**Work to complete:** Set down, exactly as written, every line from the top of the records below to the line containing "- календар - calendar", both ends included, and no others.
Data for this task START
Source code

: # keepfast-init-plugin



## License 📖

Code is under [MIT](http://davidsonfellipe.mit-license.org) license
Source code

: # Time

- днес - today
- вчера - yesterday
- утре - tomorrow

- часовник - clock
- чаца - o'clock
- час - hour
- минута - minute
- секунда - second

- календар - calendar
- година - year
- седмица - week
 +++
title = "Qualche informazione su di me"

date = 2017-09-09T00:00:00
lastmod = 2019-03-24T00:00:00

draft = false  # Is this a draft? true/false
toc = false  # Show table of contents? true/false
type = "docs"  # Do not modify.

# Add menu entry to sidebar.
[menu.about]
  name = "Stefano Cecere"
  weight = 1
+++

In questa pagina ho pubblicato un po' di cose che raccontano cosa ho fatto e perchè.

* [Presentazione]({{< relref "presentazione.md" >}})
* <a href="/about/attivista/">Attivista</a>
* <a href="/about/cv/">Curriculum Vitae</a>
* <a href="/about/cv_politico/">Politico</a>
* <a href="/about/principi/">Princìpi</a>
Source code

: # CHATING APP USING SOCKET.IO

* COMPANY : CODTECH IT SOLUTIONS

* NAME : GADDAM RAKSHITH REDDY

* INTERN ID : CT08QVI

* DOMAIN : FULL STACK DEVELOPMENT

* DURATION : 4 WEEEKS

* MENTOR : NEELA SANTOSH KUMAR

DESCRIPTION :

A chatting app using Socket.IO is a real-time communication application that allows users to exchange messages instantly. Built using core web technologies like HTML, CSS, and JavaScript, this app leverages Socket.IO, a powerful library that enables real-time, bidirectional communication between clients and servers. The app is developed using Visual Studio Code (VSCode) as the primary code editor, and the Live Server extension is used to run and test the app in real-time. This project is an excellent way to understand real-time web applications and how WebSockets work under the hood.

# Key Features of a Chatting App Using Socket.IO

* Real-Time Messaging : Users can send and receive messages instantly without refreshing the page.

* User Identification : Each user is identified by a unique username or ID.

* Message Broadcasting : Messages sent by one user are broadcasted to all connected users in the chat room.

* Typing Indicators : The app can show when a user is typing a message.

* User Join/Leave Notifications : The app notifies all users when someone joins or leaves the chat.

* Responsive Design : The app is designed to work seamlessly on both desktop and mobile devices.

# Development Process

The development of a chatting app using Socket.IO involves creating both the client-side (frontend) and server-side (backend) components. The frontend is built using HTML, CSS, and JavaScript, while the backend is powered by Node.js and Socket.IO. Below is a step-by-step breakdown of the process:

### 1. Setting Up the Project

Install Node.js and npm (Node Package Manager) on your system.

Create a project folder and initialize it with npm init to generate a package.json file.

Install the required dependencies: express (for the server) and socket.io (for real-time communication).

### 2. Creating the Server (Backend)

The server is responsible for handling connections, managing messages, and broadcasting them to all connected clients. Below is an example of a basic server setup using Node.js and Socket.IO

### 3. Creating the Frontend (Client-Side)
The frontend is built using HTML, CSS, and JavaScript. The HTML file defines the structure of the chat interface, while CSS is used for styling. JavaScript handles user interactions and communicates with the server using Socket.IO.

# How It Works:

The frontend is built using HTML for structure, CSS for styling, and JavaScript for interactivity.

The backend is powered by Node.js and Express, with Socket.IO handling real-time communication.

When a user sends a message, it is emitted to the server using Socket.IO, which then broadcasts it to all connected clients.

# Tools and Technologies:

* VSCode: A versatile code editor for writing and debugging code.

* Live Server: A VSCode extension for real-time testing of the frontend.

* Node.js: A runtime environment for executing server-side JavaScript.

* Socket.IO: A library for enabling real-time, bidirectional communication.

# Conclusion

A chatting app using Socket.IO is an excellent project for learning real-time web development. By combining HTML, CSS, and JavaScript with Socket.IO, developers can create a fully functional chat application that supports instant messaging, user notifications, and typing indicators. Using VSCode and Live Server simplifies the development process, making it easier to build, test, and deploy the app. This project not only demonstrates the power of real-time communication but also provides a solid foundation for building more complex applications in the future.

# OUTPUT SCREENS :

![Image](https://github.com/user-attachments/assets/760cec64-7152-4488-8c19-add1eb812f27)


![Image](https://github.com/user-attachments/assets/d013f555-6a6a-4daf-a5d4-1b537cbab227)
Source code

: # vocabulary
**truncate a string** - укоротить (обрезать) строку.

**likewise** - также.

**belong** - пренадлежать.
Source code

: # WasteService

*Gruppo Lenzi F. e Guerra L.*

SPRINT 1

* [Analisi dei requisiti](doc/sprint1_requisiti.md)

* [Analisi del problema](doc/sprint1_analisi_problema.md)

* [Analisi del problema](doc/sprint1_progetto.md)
Data for this task END
**Answer below:**
Source code

: # keepfast-init-plugin



## License 📖

Code is under [MIT](http://davidsonfellipe.mit-license.org) license
Source code

: # Time

- днес - today
- вчера - yesterday
- утре - tomorrow

- часовник - clock
- чаца - o'clock
- час - hour
- минута - minute
- секунда - second

- календар - calendar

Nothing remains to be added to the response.